The reader should know most countries with “universal health care” require citizens to pay 30% of the cost of health care through co-pays, which is why most citizens by supplemental private insurance like they do in this country with Medicare. So the the real question is not whether this Coronavirus will force us to reconsider universal health care or whether we will change the universal health care system we are under.
Switching from our system to a government single payer system as practiced by most countries would shift a substantial burden of our health care costs from corporations to the citizens. It would simplify are system, everyone pays more taxes and the corporations pay less and no one would have the option of not participating (under the original ObamaCare proposal people could opt out with a penalty and many did… today there is no penalty, so even more do). But to be clear, people opt out of universal health care, it is not that it is not available. If you argue it is unaffordable, you have a good point…
The primarily young and healthy people that opt out today because health care is expensive are not suddenly going to have more money when the government takes 15% of their income for health care (remember we still provide advanced premium credits for low income workers that do not get health insurance at work). Many other low income workers that do get health care at work will pay a great deal more for health care.
The media is promoting single payer government funded health care because it is the “liberal” thing to do. But it really does not make sense. Proof. Most European countries are slowly shifting more and more health care financial responsibilities back to individuals in the form of higher cost sharing which is leading to a rise of private health insurance companies in Europe. In addition, service access is declining in many markets since government reimbursement cuts have reduced the “capacity of their health care systems. “ The grass is always greener on the other side of the fence.”
But is there an alternative to single payer government funded healthcare when we face an emergency like the Corona-virus. The truth is that with or without government funded health care the issue won’t be funding but rather “access” to the medical resources necessary to treat a national medical emergency. We have that today and it is working pretty well. It is called FEMA. While traditionally deployed for natural disasters, it is being used to manage much of the resource allocations being deployed and then redeployed around the nation.
We do need to reconsider making adding a permanent “arm” to FEMA focused at dealing with potential medical emergencies that can shift resources into “hot spots”. Otherwise the amount of excess capacity, we will need in our health care system to handle spikes in local demand would take our already expensive health care system and make it far more expensive.
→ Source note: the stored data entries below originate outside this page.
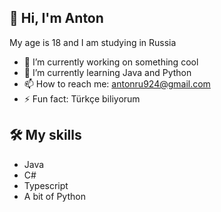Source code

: ## 👋 Hi, I'm Anton
My age is 18 and I am studying in Russia

- 🔭 I’m currently working on something cool
- 🌱 I’m currently learning Java and Python
- 📫 How to reach me: antonru924@gmail.com
- ⚡ Fun fact: Türkçe biliyorum

## 🛠 My skills
* Java
* C#
* Typescript
* A bit of Python
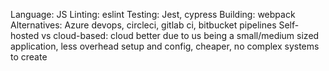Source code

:Language: JS
Linting: eslint
Testing: Jest, cypress
Building: webpack
Alternatives: Azure devops, circleci, gitlab ci, bitbucket pipelines
Self-hosted vs cloud-based: cloud better due to us being a small/medium sized application, less overhead setup and config, cheaper, no complex systems to create
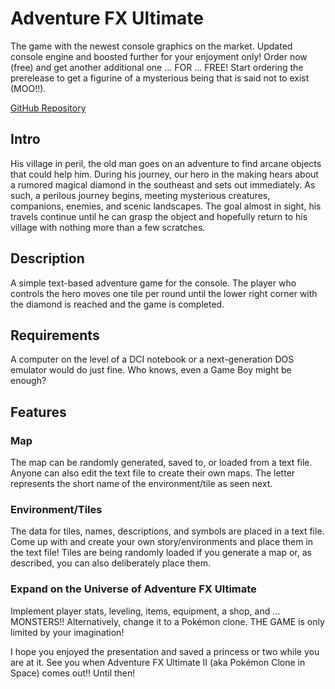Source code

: # Adventure FX Ultimate

The game with the newest console graphics on the market. Updated console engine and boosted further for your enjoyment only! Order now (free) and get another additional one … FOR … FREE! Start ordering the prerelease to get a figurine of a mysterious being that is said not to exist (MOO!!).

[GitHub Repository](https://github.com/MichaelJGKopp/AdventureMiniGame)

## Intro

His village in peril, the old man goes on an adventure to find arcane objects that could help him. During his journey, our hero in the making hears about a rumored magical diamond in the southeast and sets out immediately.
As such, a perilous journey begins, meeting mysterious creatures, companions, enemies, and scenic landscapes.
The goal almost in sight, his travels continue until he can grasp the object and hopefully return to his village with nothing more than a few scratches.

## Description

A simple text-based adventure game for the console.
The player who controls the hero moves one tile per round until the lower right corner with the diamond is reached and the game is completed.

## Requirements

A computer on the level of a DCI notebook or a next-generation DOS emulator would do just fine. Who knows, even a Game Boy might be enough?

## Features

### Map

The map can be randomly generated, saved to, or loaded from a text file.
Anyone can also edit the text file to create their own maps. The letter represents the short name of the environment/tile as seen next.

### Environment/Tiles

The data for tiles, names, descriptions, and symbols are placed in a text file.
Come up with and create your own story/environments and place them in the text file!
Tiles are being randomly loaded if you generate a map or, as described, you can also deliberately place them.

### Expand on the Universe of Adventure FX Ultimate

Implement player stats, leveling, items, equipment, a shop, and … MONSTERS!!
Alternatively, change it to a Pokémon clone.
THE GAME is only limited by your imagination!

I hope you enjoyed the presentation and saved a princess or two while you are at it. 
See you when Adventure FX Ultimate II (aka Pokémon Clone in Space) comes out!! Until then!
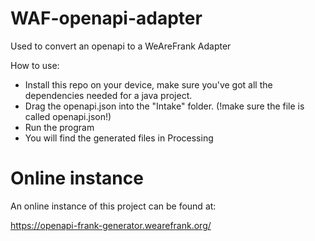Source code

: # WAF-openapi-adapter
Used to convert an openapi to a WeAreFrank Adapter

How to use:
- Install this repo on your device, make sure you've got all the dependencies needed for a java project.
- Drag the openapi.json into the "Intake" folder. (!make sure the file is called openapi.json!)
- Run the program
- You will find the generated files in Processing


# Online instance

An online instance of this project can be found at:

https://openapi-frank-generator.wearefrank.org/
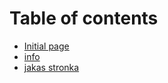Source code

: # Table of contents

* [Initial page](README.md)
* [info](info.md)
* [jakas stronka](jakas-stronka.md)

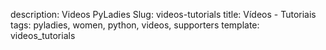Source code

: description: Videos PyLadies
Slug: videos-tutorials
title: Vídeos - Tutoriais
tags: pyladies, women, python, videos, supporters
template: videos_tutorials
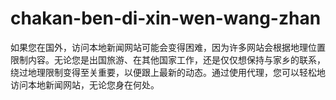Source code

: # chakan-ben-di-xin-wen-wang-zhan
如果您在国外，访问本地新闻网站可能会变得困难，因为许多网站会根据地理位置限制内容。无论您是出国旅游、在其他国家工作，还是仅仅想保持与家乡的联系，绕过地理限制变得至关重要，以便跟上最新的动态。通过使用代理，您可以轻松地访问本地新闻网站，无论您身在何处。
It could also be funded to avoid medical emergencies by funding it to pay for all Federally approved vaccines, so that everyone could get vaccines that the government deems necessary to avoid a medical emergency.
Re-engineering our health care system funding to deal with national medical emergencies would put a huge financial burden on most citizens with only incremental at best coverage outcomes. On the other hand, supporting a coordinated approach to dealing with medical emergencies and their avoidance is a far more focused way of dealing with future medical emergencies, that would add some additional cost, but arguably would save money in the long run. Let’s do the smart thing… and not react in a knee jerk way… let’s figure out how better to prepare for future medical emergencies and not as they say use a crisis to push bad public policy.